Bochum. Dass der Traum vom Radfahren auch noch im hohen Alter bestehen kann, zeigt ein Kurs für erwachsene Anfänger der IFAK Bochum. Nach dem speziellen Konzept „moveo ergo sum“ wird dabei hauptsächlich auf die lernfördernde Gruppendynamik und „Radfahren lernen als Integrationsmaßnahme“ gesetzt.

Schon Radprofi Erik Zabel, Sieger des Sparkassen Giro Bochum 1999, sagte mal: „Ehrgeiz kann man nicht trainieren.“ Auch die neun Teilnehmerinnen und der eine Teilnehmer im Radfahrkurses des Vereins für multikulturelle Kinder- und Jugendhilfe (IFAK) und der Paritätischen Akademie besitzen großen Ehrgeiz, denn:

„Moveo ergo sum“ – Ich bewege mich, also bin ich

Bei den Radfahranfängern handelt es sich ausschließlich um Erwachsene, die sich den Traum vom Radfahren doch noch erfüllen möchten. Unter Anleitung zertifizierter Radfahrlehrer und nach dem bewährten Konzept „moveo ergo sum“ lernen die Erwachsenen das Fahrradfahren von Beginn an. „Sie erfahren das Rad für sich wie die Kinder“, sagt Joanna Zadora-Gruse (42).

„Auf dem Roller lernen sie zunächst ihr Gleichgewicht zu finden, spezielle Falträder mit niedrigem Einstieg vermitteln ein sicheres Lerngefühl.“ Die „Fahrschüler“ erschließen sich das Rad selbst durch aufeinander aufbauende, kleinschrittige Fahrübungen, so dass sie „irgendwann einfach aufsteigen und losfahren“, weiß Zadora-Gruse aus Erfahrung.

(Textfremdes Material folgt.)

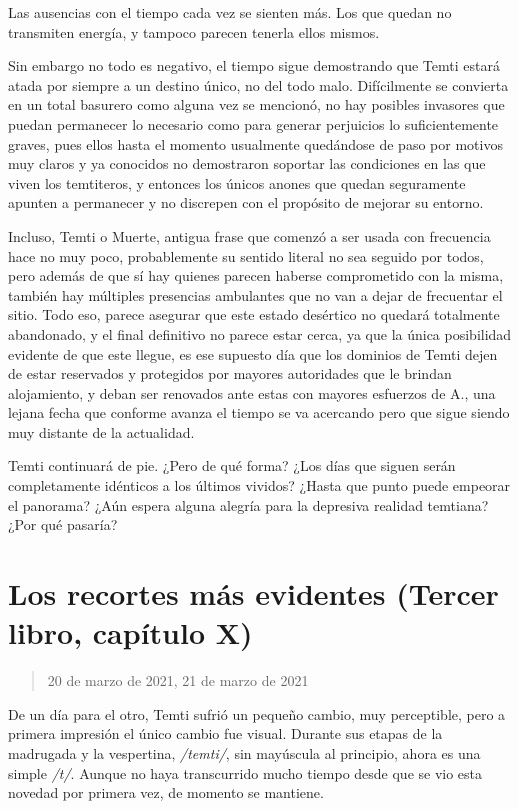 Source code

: \documentclass[
]{book}
\begin{document}
Las ausencias con el tiempo cada vez se sienten más. Los que quedan no transmiten energía, y tampoco parecen tenerla ellos mismos.

Sin embargo no todo es negativo, el tiempo sigue demostrando que Temti estará atada por siempre a un destino único, no del todo malo. Difícilmente se convierta en un total basurero como alguna vez se mencionó, no hay posibles invasores que puedan permanecer lo necesario como para generar perjuicios lo suficientemente graves, pues ellos hasta el momento usualmente quedándose de paso por motivos muy claros y ya conocidos no demostraron soportar las condiciones en las que viven los temtiteros, y entonces los únicos anones que quedan seguramente apunten a permanecer y no discrepen con el propósito de mejorar su entorno.

Incluso, Temti o Muerte, antigua frase que comenzó a ser usada con frecuencia hace no muy poco, probablemente su sentido literal no sea seguido por todos, pero además de que sí hay quienes parecen haberse comprometido con la misma, también hay múltiples presencias ambulantes que no van a dejar de frecuentar el sitio. Todo eso, parece asegurar que este estado desértico no quedará totalmente abandonado, y el final definitivo no parece estar cerca, ya que la única posibilidad evidente de que este llegue, es ese supuesto día que los dominios de Temti dejen de estar reservados y protegidos por mayores autoridades que le brindan alojamiento, y deban ser renovados ante estas con mayores esfuerzos de A., una lejana fecha que conforme avanza el tiempo se va acercando pero que sigue siendo muy distante de la actualidad.

Temti continuará de pie. ¿Pero de qué forma? ¿Los días que siguen serán completamente idénticos a los últimos vividos? ¿Hasta que punto puede empeorar el panorama? ¿Aún espera alguna alegría para la depresiva realidad temtiana? ¿Por qué pasaría?

\hypertarget{los-recortes-muxe1s-evidentes-tercer-libro-capuxedtulo-x}{%
\section{Los recortes más evidentes (Tercer libro, capítulo X)}\label{los-recortes-muxe1s-evidentes-tercer-libro-capuxedtulo-x}}

\begin{quote}
20 de marzo de 2021, 21 de marzo de 2021
\end{quote}

De un día para el otro, Temti sufrió un pequeño cambio, muy perceptible, pero a primera impresión el único cambio fue visual. Durante sus etapas de la madrugada y la vespertina, \emph{/temti/}, sin mayúscula al principio, ahora es una simple \emph{/t/}. Aunque no haya transcurrido mucho tiempo desde que se vio esta novedad por primera vez, de momento se mantiene.
\end{document}

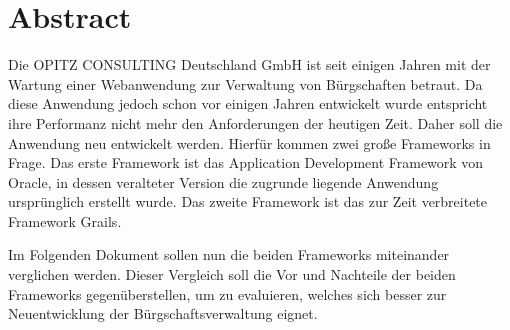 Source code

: \section*{Abstract}
Die OPITZ CONSULTING Deutschland GmbH ist seit einigen Jahren mit der Wartung einer Webanwendung zur Verwaltung von Bürgschaften betraut. Da diese Anwendung jedoch schon vor einigen Jahren entwickelt wurde entspricht ihre Performanz nicht mehr den Anforderungen der heutigen Zeit. Daher soll die Anwendung neu entwickelt werden. Hierfür kommen zwei große Frameworks in Frage. Das erste Framework ist das Application Development Framework von Oracle, in dessen veralteter Version  die zugrunde liegende Anwendung ursprünglich erstellt wurde. Das zweite Framework ist das zur Zeit verbreitete Framework Grails.

Im Folgenden Dokument sollen nun die beiden Frameworks miteinander verglichen werden. Dieser Vergleich soll die Vor und Nachteile der beiden Frameworks gegenüberstellen, um zu evaluieren, welches sich besser zur Neuentwicklung der Bürgschaftsverwaltung eignet. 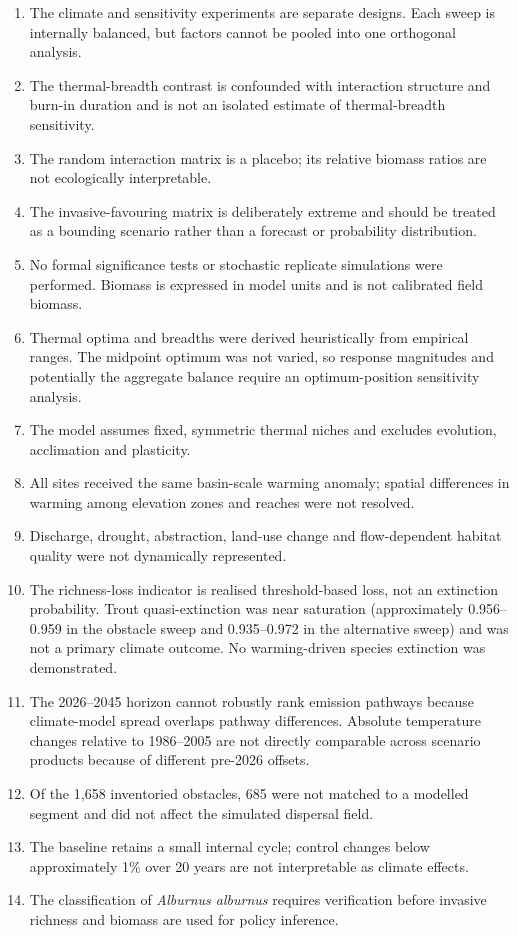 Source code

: \documentclass[11pt,a4paper]{article}
\begin{document}
\begin{enumerate}
    \item The climate and sensitivity experiments are separate designs. Each sweep is internally balanced, but factors cannot be pooled into one orthogonal analysis.
    \item The thermal-breadth contrast is confounded with interaction structure and burn-in duration and is not an isolated estimate of thermal-breadth sensitivity.
    \item The random interaction matrix is a placebo; its relative biomass ratios are not ecologically interpretable.
    \item The invasive-favouring matrix is deliberately extreme and should be treated as a bounding scenario rather than a forecast or probability distribution.
    \item No formal significance tests or stochastic replicate simulations were performed. Biomass is expressed in model units and is not calibrated field biomass.
    \item Thermal optima and breadths were derived heuristically from empirical ranges. The midpoint optimum was not varied, so response magnitudes and potentially the aggregate balance require an optimum-position sensitivity analysis.
    \item The model assumes fixed, symmetric thermal niches and excludes evolution, acclimation and plasticity.
    \item All sites received the same basin-scale warming anomaly; spatial differences in warming among elevation zones and reaches were not resolved.
    \item Discharge, drought, abstraction, land-use change and flow-dependent habitat quality were not dynamically represented.
    \item The richness-loss indicator is realised threshold-based loss, not an extinction probability. Trout quasi-extinction was near saturation (approximately 0.956--0.959 in the obstacle sweep and 0.935--0.972 in the alternative sweep) and was not a primary climate outcome. No warming-driven species extinction was demonstrated.
    \item The 2026--2045 horizon cannot robustly rank emission pathways because climate-model spread overlaps pathway differences. Absolute temperature changes relative to 1986--2005 are not directly comparable across scenario products because of different pre-2026 offsets.
    \item Of the 1,658 inventoried obstacles, 685 were not matched to a modelled segment and did not affect the simulated dispersal field.
    \item The baseline retains a small internal cycle; control changes below approximately 1\% over 20 years are not interpretable as climate effects.
    \item The classification of \textit{Alburnus alburnus} requires verification before invasive richness and biomass are used for policy inference.
\end{enumerate}
\end{document}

Radfahren als Integrationsmaßnahme

Ditte Gurack (40), Bildungsreferentin der IFAK, sieht in den Kursen zusätzlich zur lernfördernden Gruppendynamik eine gute Integrationsmaßnahme: „Unsere interkulturelle Arbeit hat gezeigt, dass gerade bei Frauen mit Migrationshintergrund der Bedarf relativ hoch war. Bei uns gilt Radfahren als anerkannter und beliebter Freizeitsport – in deren Herkunftsländern ist dies, gerade für Frauen, weniger üblich oder schicklich.“

Auch interessant

Daher seien die „typischen Radneulinge“ auch häufig Frauen, die das Fahren nie gelernt oder intensiv praktiziert haben, es aber ihrer Kinder wegen lernen möchten. Daher wird das Thema „Familienausflug per Rad“ neben dem Theorieteil „Fahrsicherheit mit Verkehrszeichen und Verkehrsregeln“ an den letzten Kurstagen auch fokussiert behandelt. Andere Teilnehmerinnen trauen sich heute nicht mehr aufs Rad – so wie Katja Koch aus Gelsenkirchen: „Als kleines Kind bin ich in einen Haufen Brennnesseln gefallen und seitdem nie wieder auf ein Rad gestiegen.“ Nun möchte die 33-Jährige ihre Angst bezwingen, um in Zukunft mit ihrem Freund gemeinsame Radausflüge machen zu können.

Nur noch Angst gehabt

Auch Brigitte Voss (54) möchte als Neu-Bochumerin die Gegend per Drahtesel erkunden können. Sie ist vor 20 Jahren das letzte Mal Rad gefahren. „Mit drei Gängen und Rücktritt.“ Als sie kürzlich auf ein Fahrrad steigen wollte, habe sie „nur noch Angst gehabt“. Unter Gleichgesinnten fühle sie sich sicherer, das Rad fahren neu zu lernen. Die Grundbausteine dafür lernen die Radneulinge in den nächsten zwei Wochen, die Fahrsicherheit müssen sie sich durch stetiges Üben dann selbst aneignen.